La métrica que importa
Antes del bot, la mayoría de operaciones pequeñas no saben cuántas llamadas pierden. Saben que "a veces no contestan", pero no hay un número. El primer trabajo del bot, antes de automatizar nada, es hacer visible la pérdida.
Eso lo logras con tres indicadores básicos:
- Llamadas entrantes totales por día.
- Llamadas no atendidas por humano.
- Llamadas resueltas por el bot (con resultado: agendó, transfirió, dejó mensaje).

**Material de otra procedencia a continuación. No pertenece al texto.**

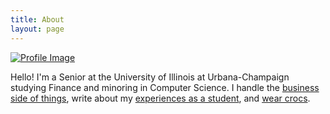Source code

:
 ```yaml
---
title: About
layout: page
---
```

<!--![Profile Image]({{ site.url }}/{{ site.picture }}) -->

<a class="link" href="{{ site.url }}"> <img class="selfie" alt="Profile Image" src="{{ site.url }}/{{ site.picture }}"> </a>


<p>Hello! I'm a Senior at the University of Illinois at Urbana-Champaign studying Finance and minoring in Computer Science. I handle the <a href = "https://uiuc.hack4impact.org/about.html" target = "_blank">business side of things</a>, write about my <a href = "https://medium.com/@bigdchang" target="_blank">experiences as a student</a>, and <a href="https://www.instagram.com/crocconnoisseur/" target="_blank">wear crocs</a>. </p>


<!-- <h2>Skills</h2> -->

<!-- <ul class="skill-list">
	<li>HTML - Jade - Haml - Erb</li>
	<li>Responsive (Mobile First)</li>
	<li>CSS (Stylus, Sass, Less)</li>
	<li>Css Frameworks (Bootstrap, Foundation)</li>
	<li>Javascript (Design Patterns, Testes)</li>
	<li>NodeJS</li>
	<li>AngularJS - ReactJS</li>
	<li>Grunt - Gulp - Yeoman</li>
	<li>Git</li>
	<li>PHP</li>
	<li>Python</li>
	<li>MySQL - MongoDB</li>
	<li>Scrum and Kanban</li>
	<li>TDD e Continuous Integration</li>
</ul>

<h2>Projects</h2>

<ul>
	<li><a href="https://github.com/">Lorem Lorem</a></li>
	<li><a href="https://github.com/">Ipsum Dolor</a></li>
	<li><a href="https://github.com/">Dolor Lorem</a></li>
</ul> -->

Si tu central SIP exporta CDRs, ya tienes lo que necesitas. Si no, una hoja de cálculo con el log del bot durante 30 días basta.
La regla de las cuatro semanas
Dividimos el primer mes en cuatro fases — una por semana — y medimos un solo indicador por semana:
- Semana 1: línea base. El bot escucha pero no transfiere; mide cuántas llamadas habría tomado.
- Semana 2: el bot atiende fuera de horario únicamente.
- Semana 3: el bot atiende también cuando recepción está ocupada.
- Semana 4: el bot agenda directamente al calendario.
Al final del mes tienes un número concreto: "X clientes que antes se perdían ahora están en agenda."
Lo que no mides
- Satisfacción del cliente con el bot. Es subjetivo y no es accionable en 30 días.
- Cantidad de transcripciones generadas. No importa cuántas haga; importa cuántas resuelvan.
- Comparaciones con un call-center humano. No es la misma función — no es justa la comparación.
Conclusión
En 30 días no necesitas un dashboard. Necesitas tres números, una hoja de cálculo y el log del bot. Si esos números no cambian, el bot no está cerrando la fuga — y hay que rehacerlo, no defenderlo.